Butterflow is an easy to use command-line tool that lets you create fluid slow motion and motion interpolated videos.

It works by rendering intermediate frames between existing frames. For example, given two existing frames A and B, this program can generate frames C.1, C.2...C.n that are positioned between the two. This process, called motion interpolation, increases frame rates and can give the perception of smoother motion and more fluid animation, an effect most people know as the "soap opera effect". butterflow takes advantage of this increase in frame rates to make high speed and slow motion videos with minimal judder.

In this example, butterflow slowed down a 1s video down by 10x. An additional 208 frames were interpolated from 30 original source frames giving the video a smooth feel during playback. The same video was slowed down with ffmpeg, but because it dupes frames and can't interpolate new ones the video has a noticeable stutter.

Here is another example where the frame rate has been increased from 30fps to 60fps with butterflow. The video has been slowed down to make the interpolated frame (marked Src: N) between original source frames more apparent.
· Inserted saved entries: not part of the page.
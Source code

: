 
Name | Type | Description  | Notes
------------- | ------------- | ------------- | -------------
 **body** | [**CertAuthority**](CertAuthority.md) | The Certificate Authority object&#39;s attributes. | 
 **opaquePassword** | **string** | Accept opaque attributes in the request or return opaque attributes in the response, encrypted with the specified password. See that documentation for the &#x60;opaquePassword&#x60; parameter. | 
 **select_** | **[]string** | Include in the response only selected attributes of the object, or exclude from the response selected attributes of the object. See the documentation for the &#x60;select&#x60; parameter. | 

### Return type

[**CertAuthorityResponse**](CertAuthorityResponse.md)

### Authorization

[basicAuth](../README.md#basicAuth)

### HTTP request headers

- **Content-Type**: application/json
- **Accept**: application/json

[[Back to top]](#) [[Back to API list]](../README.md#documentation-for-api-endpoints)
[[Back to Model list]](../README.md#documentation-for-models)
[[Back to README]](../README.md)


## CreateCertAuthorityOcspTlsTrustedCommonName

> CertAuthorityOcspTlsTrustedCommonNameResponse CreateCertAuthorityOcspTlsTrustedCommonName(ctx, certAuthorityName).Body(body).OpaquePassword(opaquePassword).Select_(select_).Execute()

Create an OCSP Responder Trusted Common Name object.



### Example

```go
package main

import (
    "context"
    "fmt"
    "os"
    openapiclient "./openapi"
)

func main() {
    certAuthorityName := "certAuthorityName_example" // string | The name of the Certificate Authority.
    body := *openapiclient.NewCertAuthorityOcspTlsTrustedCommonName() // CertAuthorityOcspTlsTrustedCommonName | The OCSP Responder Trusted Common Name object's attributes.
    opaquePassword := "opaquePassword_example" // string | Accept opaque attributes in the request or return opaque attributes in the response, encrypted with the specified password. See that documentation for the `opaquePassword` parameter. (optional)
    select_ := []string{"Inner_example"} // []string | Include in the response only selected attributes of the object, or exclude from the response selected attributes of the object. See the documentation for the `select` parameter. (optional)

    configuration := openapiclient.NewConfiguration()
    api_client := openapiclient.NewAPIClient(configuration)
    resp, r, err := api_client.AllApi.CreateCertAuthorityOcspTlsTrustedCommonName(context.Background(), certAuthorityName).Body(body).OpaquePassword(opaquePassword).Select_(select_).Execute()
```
Playing it back in full speed would produce a "soap opera effect".

See the In Action page for more demonstrations.

Installation

OS X:

With homebrew:

brew install homebrew/science/butterflow

Arch Linux:

A package is available in the AUR under butterflow.

From Source:

Refer to the Install From Source Guide on the wiki.

Setup

After installing the package, you still need to install at least one vendor-specific implementation of OpenCL that supports your hardware. No setup is necessary on OS X because support is provided by default. See Suggested OpenCL Packages for some options.

When finished, you can run butterflow -d to print a list of all detected devices.

For additional information on how to satisfy the OpenCL requirements, please read How to set up OpenCL in Linux. If you're on Arch Linux, have a look at their GPGPU wiki page.

Usage

Run butterflow -h for a full list of options and their default values.

See Example Usage for typical commands.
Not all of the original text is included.